Schon allein der Gedanke, dass er der Marone die Show stahl, liess im das Wasser nach dieser Marone im Mund zusammen laufen. So sehr, dass er mit der Zunge von der Unterlippe einen Tropfen Speichel wegwischen musste.

Nach Schreiben war ihm auf einmal nicht mehr zumute. Den Roman legte er vorerst wieder einmal aufs Eis, desgleichen alle Überlegungen zu den Friedhöfen. Das Gemüse, vielmehr dessen Frische, hatte ihn auf neue Gedanken gebracht.

Praktisch eingestellt, wie Gründer Schnaptepürä durchs Leben ging, beschloss er umgehend einem dringenden Bedürfnis nach zu geben: Er musste unter die Leute. Er wollte wieder einmal über die Marone fachsimpeln. Von seinem neuen Drink wusste noch niemand. Den galt es im Milieu noch einzuführen. Marone und Drink hatten aber eines gemeinsam: Über beiden lag der Makel des Geheimnisses, den weg zu wischen, Gründer Schnaptepürä grosse Lust empfand. Er durfte über beides reden, doch vom Makel musste er die Finger lassen. Der Makel gebärdete sich wie ein Kunstwerk, das niemand anzugreifen getraut. Der Makel bildete das Unaussprechbare, das „Wasser, Wein und Frucht“ ein gewisses Etwas verpasste, so dass die neue Einrichtung im Munde aller war.
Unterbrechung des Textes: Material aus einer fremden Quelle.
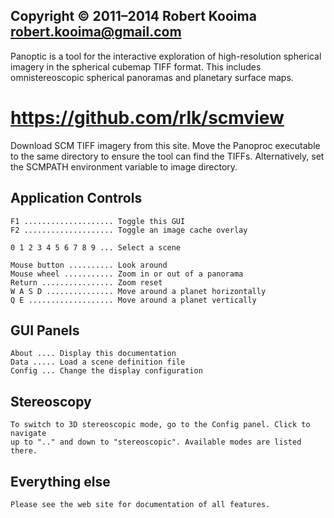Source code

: 
## Copyright © 2011–2014 Robert Kooima <robert.kooima@gmail.com>

Panoptic is a tool for the interactive exploration of high-resolution spherical
imagery in the spherical cubemap TIFF format. This includes omnistereoscopic
spherical panoramas and planetary surface maps.

# https://github.com/rlk/scmview

Download SCM TIFF imagery from this site. Move the Panoproc executable to the
same directory to ensure the tool can find the TIFFs. Alternatively, set the
SCMPATH environment variable to image directory.

## Application Controls

    F1 .................... Toggle this GUI
    F2 .................... Toggle an image cache overlay

    0 1 2 3 4 5 6 7 8 9 ... Select a scene

    Mouse button .......... Look around
    Mouse wheel ........... Zoom in or out of a panorama
    Return ................ Zoom reset
    W A S D ............... Move around a planet horizontally
    Q E ................... Move around a planet vertically

## GUI Panels

    About .... Display this documentation
    Data ..... Load a scene definition file
    Config ... Change the display configuration

## Stereoscopy

    To switch to 3D stereoscopic mode, go to the Config panel. Click to navigate
    up to ".." and down to "stereoscopic". Available modes are listed there.

## Everything else

    Please see the web site for documentation of all features.

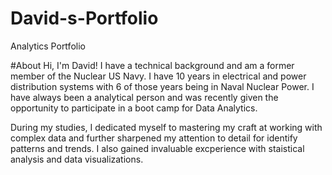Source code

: # David-s-Portfolio
Analytics Portfolio

#About
Hi, I'm David! I have a technical background and am a former member of the Nuclear US Navy. I have 10 years in electrical and power distribution systems with 6 of those years being in Naval Nuclear Power.
I have always been a analytical person and was recently given the opportunity to participate in a boot camp for Data Analytics.

During my studies, I dedicated myself to mastering my craft at working with complex data and further sharpened my attention to detail for identify patterns and trends. I also gained invaluable excperience with staistical analysis and data visualizations.
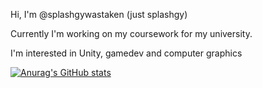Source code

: Hi, I'm @splashgywastaken (just splashgy)

Currently I'm working on my coursework for my university. 

I'm interested in Unity, gamedev and computer graphics

[![Anurag's GitHub stats](https://github-readme-stats.vercel.app/api?username=splashgywastaken&show_icons=true&theme=radical)](https://github.com/anuraghazra/github-readme-stats)
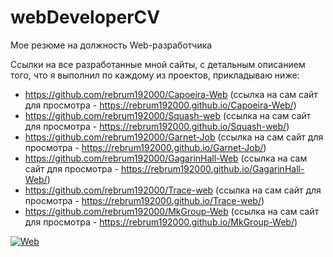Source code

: # webDeveloperCV

Мое резюме на должность Web-разработчика

Ссылки на все разработанные мной сайты, с детальным описанием того, что я выполнил по каждому из проектов, прикладываю ниже:

- https://github.com/rebrum192000/Capoeira-Web (ссылка на сам сайт для просмотра - https://rebrum192000.github.io/Capoeira-Web/)
- https://github.com/rebrum192000/Squash-web (ссылка на сам сайт для просмотра - https://rebrum192000.github.io/Squash-web/)
- https://github.com/rebrum192000/Garnet-Job (ссылка на сам сайт для просмотра - https://rebrum192000.github.io/Garnet-Job/)
- https://github.com/rebrum192000/GagarinHall-Web (ссылка на сам сайт для просмотра - https://rebrum192000.github.io/GagarinHall-Web/)
- https://github.com/rebrum192000/Trace-web (ссылка на сам сайт для просмотра - https://rebrum192000.github.io/Trace-web/)
- https://github.com/rebrum192000/MkGroup-Web (ссылка на сам сайт для просмотра - https://rebrum192000.github.io/MkGroup-Web/)

<a href="https://ibb.co/XpJSGQH"><img src="https://i.ibb.co/6bsgqMQ/Web.jpg" alt="Web" border="0"></a>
Gründer Schnaptepürä genoss bei sich zu Hause die Schonfrist des gejagten Tieres, das sich für den Moment in einem sicheren Unterschlupf weiss, bevor die Jagdhörner wieder ertönen. Solange niemand etwas Präzises über die als Bar gehaltene Gaststätte wusste, wirkte das Nicht-Gesagte als Geheimnis stimulierend. Gründer Schnaptepürä konnte sich unter dem Schutzmantel der Narrenfreiheit frei bewegen und all das äussern, was nicht zur Klärung des tollen Mysteriums beitrug, und auf diese Weise den Wundernasen eine lange Nase drehen.

Seinem eigenen Martyrium hatte er erfolgreich eine glückliche Wendung verpasst, indem er der Maroni sein neu entwickeltes Getränk entgegen hielt. Damit konnte er in seiner mittelbaren Umgebung auftrumpfen und die allgemeine Aufmerksamkeit weg von der vermaledeiten Baumfrucht lenken. Zu viel durfte er natürlich von seinem mit nur wagen Worten beschriebenen Sud nicht preisgeben. Sonst geriet der neue, in der allmächtigen Klatschszene noch ungerührte Trank in die Spotttrommel.

Mit solchen unfairen Reaktionen musste Gründer Schnaptepürä in seinen angestammten Kreisen, die er regelmässig aufsuchte, immer rechnen. Die überaus neugierigen Leute, welche diesem erlauchten, so jedenfalls die Ansicht Gründer Schnaptepüräs, Zirkel um die verstorbene Glyzinie SeEigel angehörten, erwiesen sich in der Regel als unberechenbar und erbarmungslos. In ihrer fast natürlichen Boshaftigkeit hatten sie schon etliche von Gründer Schnaptpürä kreierte Friedhöfe zu Grabe tragen wollen.